By the way, I edited some information into #2248 explaining why GP isn't good at this. But still, I think you'll find that if you make the change I suggested above and replace the vector with a vectorsmall you can get the program to be at least 1000 times faster. :)

[QUOTE=science_man_88;265073]but I'll do it over .[/QUOTE]

[CODE]erastosthenes(x)= a=[2];b=vector(x-2,n,n+2);until(a[#a]>sqrt(x),forstep(y=a[#a],#b,a[#a],b[y]=0);for(z=1,#b,if(b[z]!=0,a=concat(a,b[z]);break())));a[/CODE]

is this good enough or did I forget something else ? I know an optimization on this if it's correct though.

[QUOTE=science_man_88;265076]is this good enough or did I forget something else ?[/QUOTE]

The core of it works properly. Unfortunately your copying between arrays isn't working quite right and it's giving the primes as 2, 3, 3, 3, 3, ....

If your optimization involves not copying between arrays (very, very slow in GP) then why don't you do that and see if it fixes that problem. Two birds with one stone and all that.

[QUOTE=CRGreathouse;265075]No, actually it doesn't.
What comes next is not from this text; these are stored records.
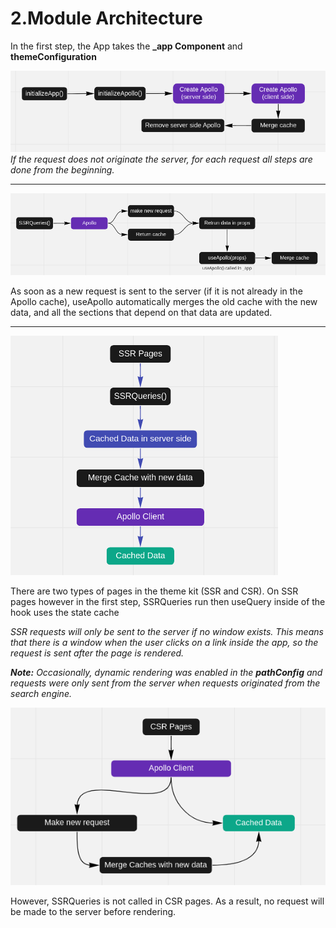 # 2.Module Architecture

In the first step, the App takes the **_app Component** and **themeConfiguration**

![alt initialize apollo](images/1.png)
_If the request does not originate the server, for each request all steps are done from the beginning._

---

![alt overwrite apollo client side cache](images/2.png)

As soon as a new request is sent to the server (if it is not already in the Apollo cache), useApollo automatically
merges the old cache with the new data, and all the sections that depend on that data are updated.

---

![alt SSR pages logic](images/3.png)

There are two types of pages in the theme kit (SSR and CSR). On SSR pages however in the first step, SSRQueries run then
useQuery inside of the hook uses the state cache

_SSR requests will only be sent to the server if no window exists. This means that there is a window when the user
clicks on a link inside the app, so the request is sent after the page is rendered._

_**Note:** Occasionally, dynamic rendering was enabled in the **pathConfig** and requests were only sent from the server
when requests originated from the search engine._

![alt CSR pages logic](images/4.png)

However, SSRQueries is not called in CSR pages. As a result, no request will be made to the server before rendering.
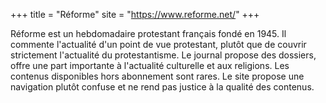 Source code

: +++
title = "Réforme"
site = "https://www.reforme.net/"
+++

Réforme est un hebdomadaire protestant français fondé en 1945. Il commente l'actualité d'un point de vue protestant, plutôt que de couvrir strictement l'actualité du protestantisme. Le journal propose des dossiers, offre une part importante à l'actualité culturelle et aux religions. Les contenus disponibles hors abonnement sont rares. Le site propose une navigation plutôt confuse et ne rend pas justice à la qualité des contenus.
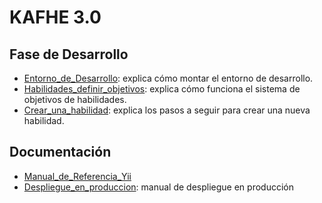 # KAFHE 3.0 #

## Fase de Desarrollo ##

  * [Entorno\_de\_Desarrollo](Entorno_de_Desarrollo.md): explica cómo montar el entorno de desarrollo.
  * [Habilidades\_definir\_objetivos](Habilidades_definir_objetivos.md): explica cómo funciona el sistema de objetivos de habilidades.
  * [Crear\_una\_habilidad](Crear_una_habilidad.md): explica los pasos a seguir para crear una nueva habilidad.


## Documentación ##

  * [Manual\_de\_Referencia\_Yii](Manual_de_Referencia_Yii.md)
  * [Despliegue\_en\_produccion](Despliegue_en_produccion.md): manual de despliegue en producción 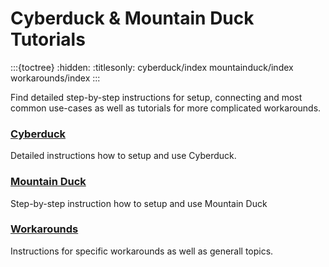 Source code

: Cyberduck & Mountain Duck Tutorials
====

:::{toctree}
:hidden:
:titlesonly:
cyberduck/index
mountainduck/index
workarounds/index
:::

Find detailed step-by-step instructions for setup, connecting and most common use-cases as well as tutorials for more complicated workarounds.

### [Cyberduck](cyberduck/index.md)

Detailed instructions how to setup and use Cyberduck.

### [Mountain Duck](mountainduck/index.md)

Step-by-step instruction how to setup and use Mountain Duck

### [Workarounds](workarounds/index.md)

Instructions for specific workarounds as well as generall topics.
The key operation in your function is the modular division % I quoted, but that operation is barely used at all in the SoE. In fact, it doesn't even need to use it at all!

What you need to do is, for each prime p <= sqrt(x) is to go from p^2, p^2 + p, p^2 + 2p, ..., all the way up to x and mark each of these values as 0.


By the way, I edited some information into #2248 explaining why GP isn't good at this. But still, I think you'll find that if you make the change I suggested above and replace the vector with a vectorsmall you can get the program to be at least 1000 times faster. :)[/QUOTE]

is that so:

[CODE]
l(a[#a]>sqrt(x),forstep(y=a[#a],#b,a[#a],b[y]=0);for(z=1,#b,if(b[z]!=
= (x)->a=[2];b=vector(x-2,n,n+2);until(a[#a]>sqrt(x),forstep(y=a[#a],
47)>Eratosthenes(10)
* user interrupt after 33,172 ms.
48)>Eratosthenes3(x)= a=[2];b=vector(x-2,n,n+2);until(a[#a]>sqrt(x),f
= (x)->a=[2];b=vector(x-2,n,n+2);until(a[#a]>sqrt(x),for(y=1,#b,if(b[
48)>Eratosthenes3(10)
= [2, 3, 5, 7]
48)>##
* last result computed in 0 ms.
49)>[/CODE]

actually my old code gave me a decrease of at least 1/33000 by the looks of these.

[QUOTE=science_man_88;265081]is that so:[/QUOTE]

Yes, I had to interrupt the code to see what it was doing as it had fallen into an infinite loop. If your third version works, good for you.